Posting this overlooked draft belatedly. I can’t work out why I delayed uploading it.
Despite the ridiculously tiny font on the floor plan for WDYTYAL 2015, before the train reached Birmingham International, I was eventually able to highlight the location of the stands and tables that I would on no account allow myself to miss. It’s useful in focusing the mind when you’ve got a ticket cheap enough to demand return travel on a particular train, though my careful plans were somewhat scarpered by the 69 minutes in the queue at Ancestry’s Customer Service, about which I have grumbled already.
Everything else was rosy. I’d been dubious about the shift to Birmingham, but the day was rewarding enough for the information, announced in the course of Thursday, that it’s going to be Birmingham again in 2016, was not too disappointing.
Plaudits go to Richard Morgan of FIBIS and Chris on the TNA desk who were helpful with regard to Singapore records.and to Paul, Mark and Ian on the AGRA stand for providing welcome encouragement.
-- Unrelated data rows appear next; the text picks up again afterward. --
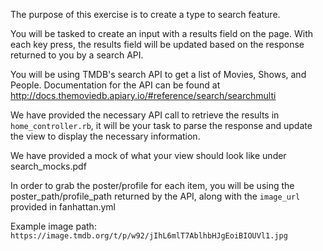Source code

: The purpose of this exercise is to create a type to search feature.

You will be tasked to create an input with a results field on the page. With each key press, the results field will be updated based on the response returned to you by a search API.

You will be using TMDB's search API to get a list of Movies, Shows, and People. Documentation for the API can be found at http://docs.themoviedb.apiary.io/#reference/search/searchmulti

We have provided the necessary API call to retrieve the results in `home_controller.rb`, it will be your task to parse the response and update the view to display the necessary information.

We have provided a mock of what your view should look like under search_mocks.pdf

In order to grab the poster/profile for each item, you will be using the poster_path/profile_path returned by the API, along with the `image_url` provided in fanhattan.yml

Example image path: `https://image.tmdb.org/t/p/w92/jIhL6mlT7AblhbHJgEoiBIOUVl1.jpg`
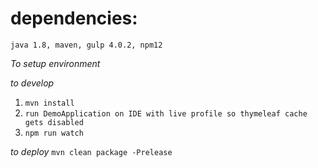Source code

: dependencies:
=
`java 1.8, maven, gulp 4.0.2, npm12`

*To setup environment*


*to develop*
1) `mvn install`
2) `run DemoApplication on IDE with live profile so thymeleaf cache gets disabled`
3) `npm run watch`

*to deploy*
`mvn clean package -Prelease`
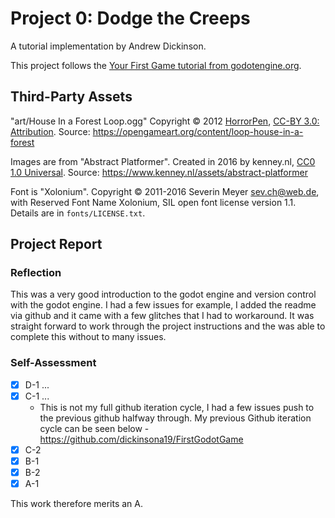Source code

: # Project 0: Dodge the Creeps
A tutorial implementation by Andrew Dickinson.

This project follows the [Your First Game tutorial from
godotengine.org](https://docs.godotengine.org/en/stable/getting_started/first_2d_game/index.html).

## Third-Party Assets

"art/House In a Forest Loop.ogg" Copyright &copy; 2012
[HorrorPen](https://opengameart.org/users/horrorpen), [CC-BY 3.0:
Attribution](http://creativecommons.org/licenses/by/3.0/). Source:
https://opengameart.org/content/loop-house-in-a-forest

Images are from "Abstract Platformer". Created in 2016 by kenney.nl,
[CC0 1.0 Universal](http://creativecommons.org/publicdomain/zero/1.0/). Source:
https://www.kenney.nl/assets/abstract-platformer

Font is "Xolonium". Copyright &copy; 2011-2016 Severin Meyer
<sev.ch@web.de>, with Reserved Font Name Xolonium, SIL open font license
version 1.1. Details are in `fonts/LICENSE.txt`.

## Project Report

### Reflection
This was a very good introduction to the godot engine and version control with the godot engine. I had a few issues for example, I added the readme via github and it
came with a few glitches that I had to workaround. It was straight forward to work through the project instructions and the was able to complete this
without to many issues. 

### Self-Assessment

- [X] D-1 ...
- [X] C-1 ...
    - This is not my full github iteration cycle, I had a few issues push to the previous github halfway through. My previous Github iteration cycle can be seen below
    -https://github.com/dickinsona19/FirstGodotGame
- [X] C-2
- [X] B-1 
- [X] B-2
- [X] A-1

This work therefore merits an A.
          
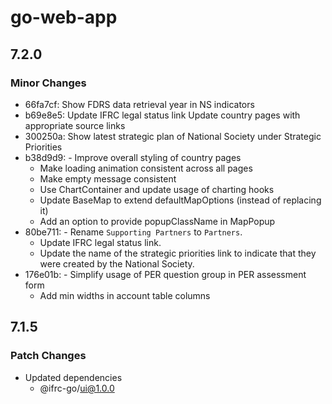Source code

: # go-web-app

## 7.2.0

### Minor Changes

- 66fa7cf: Show FDRS data retrieval year in NS indicators
- b69e8e5: Update IFRC legal status link
  Update country pages with appropriate source links
- 300250a: Show latest strategic plan of National Society under Strategic Priorities
- b38d9d9: - Improve overall styling of country pages
  - Make loading animation consistent across all pages
  - Make empty message consistent
  - Use ChartContainer and update usage of charting hooks
  - Update BaseMap to extend defaultMapOptions (instead of replacing it)
  - Add an option to provide popupClassName in MapPopup
- 80be711: - Rename `Supporting Partners` to `Partners`.
  - Update IFRC legal status link.
  - Update the name of the strategic priorities link to indicate that they were created by the National Society.
- 176e01b: - Simplify usage of PER question group in PER assessment form
  - Add min widths in account table columns

## 7.1.5

### Patch Changes

- Updated dependencies
  - @ifrc-go/ui@1.0.0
If there was a specific highlight, then it’s the BALH representatives, who knew exactly to whom I ought to speak, and provided me with the opportunity to explore some options with an inspirational historian, Dr Gill Draper.
My prime target this year was to sound out the local historians on the BALH table about my plans for a local history related outing that I’ve been invited to provide for Cubs (age group 7½–9) in the early summer.
In weighing up the options, I’ve been anxious to avoid the themes and even the approaches that seem to dominate and recur in the coverage of local history at Key Stage 2—for example, Victorian Schools or the Industrial Revolution. In creating a useful and positive experience that will foster an interest in the local landscape and its buildings in children, I have also had to to consider what is easily accessible on foot from the Scout hut.
I was looking for a theme and an approach that would inspire me in my planning.
And I found it, when I eventually caught up with Dr Draper and sketched out what I saw as possible options in the landscape and the parish’s history with her. While chatting to her, an idea came to me, which I felt could be the key in drawing together the various strands that I’d been playing with over the previous fortnight.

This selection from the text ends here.